··· Recorded data ···
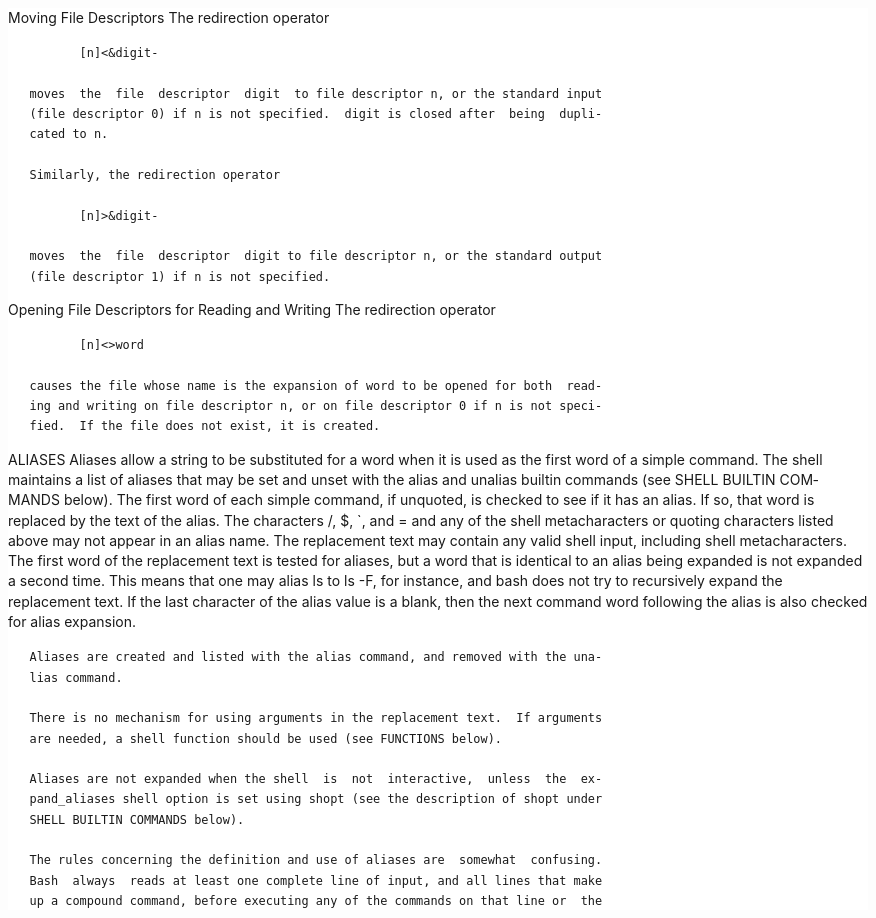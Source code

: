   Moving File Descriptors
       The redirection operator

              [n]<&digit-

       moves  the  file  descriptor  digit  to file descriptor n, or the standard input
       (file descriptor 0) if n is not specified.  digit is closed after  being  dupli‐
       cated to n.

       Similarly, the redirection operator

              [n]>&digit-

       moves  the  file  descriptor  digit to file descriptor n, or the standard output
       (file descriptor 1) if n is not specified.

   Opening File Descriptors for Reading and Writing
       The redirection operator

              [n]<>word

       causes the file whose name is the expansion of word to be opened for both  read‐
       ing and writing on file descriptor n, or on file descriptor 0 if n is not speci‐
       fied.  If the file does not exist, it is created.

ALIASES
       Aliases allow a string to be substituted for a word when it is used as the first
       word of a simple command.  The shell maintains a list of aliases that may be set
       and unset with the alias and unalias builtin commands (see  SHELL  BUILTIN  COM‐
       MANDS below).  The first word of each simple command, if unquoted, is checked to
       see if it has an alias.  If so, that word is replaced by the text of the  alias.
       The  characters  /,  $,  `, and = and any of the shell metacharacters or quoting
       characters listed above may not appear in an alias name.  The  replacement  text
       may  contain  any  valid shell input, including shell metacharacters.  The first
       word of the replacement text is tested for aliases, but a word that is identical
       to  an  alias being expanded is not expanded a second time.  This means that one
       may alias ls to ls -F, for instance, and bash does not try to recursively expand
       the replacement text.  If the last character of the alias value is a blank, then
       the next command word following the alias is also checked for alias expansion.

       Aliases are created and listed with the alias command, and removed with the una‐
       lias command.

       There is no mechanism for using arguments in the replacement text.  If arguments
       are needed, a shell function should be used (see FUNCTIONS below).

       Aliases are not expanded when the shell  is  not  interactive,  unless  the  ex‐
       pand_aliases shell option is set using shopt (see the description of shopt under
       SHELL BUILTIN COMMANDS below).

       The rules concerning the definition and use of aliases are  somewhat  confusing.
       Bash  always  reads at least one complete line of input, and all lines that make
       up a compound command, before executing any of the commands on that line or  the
···
Return the entries above exactly and in full; do not include images.

▶ _Response area_:
Source code

:   Moving File Descriptors
       The redirection operator

              [n]<&digit-

       moves  the  file  descriptor  digit  to file descriptor n, or the standard input
       (file descriptor 0) if n is not specified.  digit is closed after  being  dupli‐
       cated to n.

       Similarly, the redirection operator

              [n]>&digit-

       moves  the  file  descriptor  digit to file descriptor n, or the standard output
       (file descriptor 1) if n is not specified.

   Opening File Descriptors for Reading and Writing
       The redirection operator

              [n]<>word

       causes the file whose name is the expansion of word to be opened for both  read‐
       ing and writing on file descriptor n, or on file descriptor 0 if n is not speci‐
       fied.  If the file does not exist, it is created.

ALIASES
       Aliases allow a string to be substituted for a word when it is used as the first
       word of a simple command.  The shell maintains a list of aliases that may be set
       and unset with the alias and unalias builtin commands (see  SHELL  BUILTIN  COM‐
       MANDS below).  The first word of each simple command, if unquoted, is checked to
       see if it has an alias.  If so, that word is replaced by the text of the  alias.
       The  characters  /,  $,  `, and = and any of the shell metacharacters or quoting
       characters listed above may not appear in an alias name.  The  replacement  text
       may  contain  any  valid shell input, including shell metacharacters.  The first
       word of the replacement text is tested for aliases, but a word that is identical
       to  an  alias being expanded is not expanded a second time.  This means that one
       may alias ls to ls -F, for instance, and bash does not try to recursively expand
       the replacement text.  If the last character of the alias value is a blank, then
       the next command word following the alias is also checked for alias expansion.

       Aliases are created and listed with the alias command, and removed with the una‐
       lias command.

       There is no mechanism for using arguments in the replacement text.  If arguments
       are needed, a shell function should be used (see FUNCTIONS below).

       Aliases are not expanded when the shell  is  not  interactive,  unless  the  ex‐
       pand_aliases shell option is set using shopt (see the description of shopt under
       SHELL BUILTIN COMMANDS below).

       The rules concerning the definition and use of aliases are  somewhat  confusing.
       Bash  always  reads at least one complete line of input, and all lines that make
       up a compound command, before executing any of the commands on that line or  the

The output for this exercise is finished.